Collected data ::
== Segment start ==

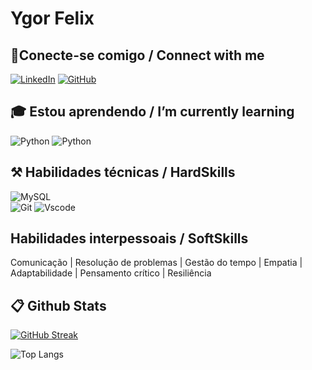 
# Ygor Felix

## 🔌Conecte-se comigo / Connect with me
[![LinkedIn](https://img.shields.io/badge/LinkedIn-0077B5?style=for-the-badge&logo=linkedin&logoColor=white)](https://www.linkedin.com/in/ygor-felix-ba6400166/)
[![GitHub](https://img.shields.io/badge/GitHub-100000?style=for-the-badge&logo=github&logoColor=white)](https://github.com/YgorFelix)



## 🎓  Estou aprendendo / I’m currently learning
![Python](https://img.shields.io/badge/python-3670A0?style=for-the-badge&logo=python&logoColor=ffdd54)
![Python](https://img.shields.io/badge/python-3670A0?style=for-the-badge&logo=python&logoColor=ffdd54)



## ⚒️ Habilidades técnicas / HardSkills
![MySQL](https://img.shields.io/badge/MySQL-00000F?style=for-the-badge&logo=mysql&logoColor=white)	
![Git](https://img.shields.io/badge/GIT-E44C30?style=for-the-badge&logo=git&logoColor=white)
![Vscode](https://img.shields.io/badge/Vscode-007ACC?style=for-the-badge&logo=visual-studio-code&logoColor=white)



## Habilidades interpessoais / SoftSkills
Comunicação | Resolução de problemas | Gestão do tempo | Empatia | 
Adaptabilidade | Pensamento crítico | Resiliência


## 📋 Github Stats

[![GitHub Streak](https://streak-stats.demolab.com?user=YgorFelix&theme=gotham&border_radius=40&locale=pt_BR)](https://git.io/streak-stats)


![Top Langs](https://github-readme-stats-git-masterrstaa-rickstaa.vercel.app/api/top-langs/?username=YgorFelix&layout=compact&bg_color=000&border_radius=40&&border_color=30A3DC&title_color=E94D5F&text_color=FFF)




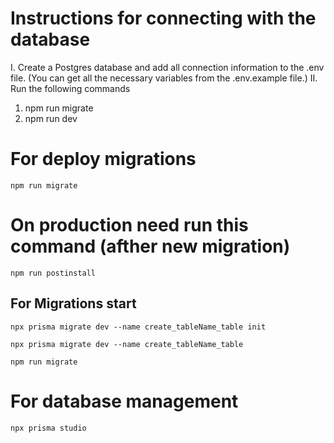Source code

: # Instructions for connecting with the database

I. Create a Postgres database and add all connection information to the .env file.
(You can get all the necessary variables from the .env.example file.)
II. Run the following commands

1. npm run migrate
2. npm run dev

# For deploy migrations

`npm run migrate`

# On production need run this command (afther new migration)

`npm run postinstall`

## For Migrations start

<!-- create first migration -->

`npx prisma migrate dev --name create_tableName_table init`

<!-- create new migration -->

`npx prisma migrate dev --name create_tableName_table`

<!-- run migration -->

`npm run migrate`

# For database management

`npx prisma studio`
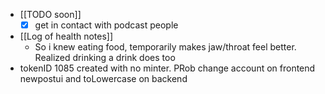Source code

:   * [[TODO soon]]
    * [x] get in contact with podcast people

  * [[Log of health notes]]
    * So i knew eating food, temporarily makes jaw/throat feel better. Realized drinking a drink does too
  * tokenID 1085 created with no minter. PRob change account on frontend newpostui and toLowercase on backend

== Segment end ==

PROBLEM TO SOLVE :: Restate each line above exactly, keeping pictures out.

OUTPUT FOR THIS TASK ::
# Ygor Felix

## 🔌Conecte-se comigo / Connect with me
[![LinkedIn](https://img.shields.io/badge/LinkedIn-0077B5?style=for-the-badge&logo=linkedin&logoColor=white)](https://www.linkedin.com/in/ygor-felix-ba6400166/)
[![GitHub](https://img.shields.io/badge/GitHub-100000?style=for-the-badge&logo=github&logoColor=white)](https://github.com/YgorFelix)



## 🎓  Estou aprendendo / I’m currently learning
![Python](https://img.shields.io/badge/python-3670A0?style=for-the-badge&logo=python&logoColor=ffdd54)
![Python](https://img.shields.io/badge/python-3670A0?style=for-the-badge&logo=python&logoColor=ffdd54)



## ⚒️ Habilidades técnicas / HardSkills
![MySQL](https://img.shields.io/badge/MySQL-00000F?style=for-the-badge&logo=mysql&logoColor=white)	
![Git](https://img.shields.io/badge/GIT-E44C30?style=for-the-badge&logo=git&logoColor=white)
![Vscode](https://img.shields.io/badge/Vscode-007ACC?style=for-the-badge&logo=visual-studio-code&logoColor=white)



## Habilidades interpessoais / SoftSkills
Comunicação | Resolução de problemas | Gestão do tempo | Empatia | 
Adaptabilidade | Pensamento crítico | Resiliência


## 📋 Github Stats

[![GitHub Streak](https://streak-stats.demolab.com?user=YgorFelix&theme=gotham&border_radius=40&locale=pt_BR)](https://git.io/streak-stats)


![Top Langs](https://github-readme-stats-git-masterrstaa-rickstaa.vercel.app/api/top-langs/?username=YgorFelix&layout=compact&bg_color=000&border_radius=40&&border_color=30A3DC&title_color=E94D5F&text_color=FFF)




Source code

: # Instructions for connecting with the database

I. Create a Postgres database and add all connection information to the .env file.
(You can get all the necessary variables from the .env.example file.)
II. Run the following commands

1. npm run migrate
2. npm run dev

# For deploy migrations

`npm run migrate`

# On production need run this command (afther new migration)

`npm run postinstall`

## For Migrations start

<!-- create first migration -->

`npx prisma migrate dev --name create_tableName_table init`

<!-- create new migration -->

`npx prisma migrate dev --name create_tableName_table`

<!-- run migration -->

`npm run migrate`

# For database management

`npx prisma studio`
Source code

:   * [[TODO soon]]
    * [x] get in contact with podcast people

  * [[Log of health notes]]
    * So i knew eating food, temporarily makes jaw/throat feel better. Realized drinking a drink does too
  * tokenID 1085 created with no minter. PRob change account on frontend newpostui and toLowercase on backend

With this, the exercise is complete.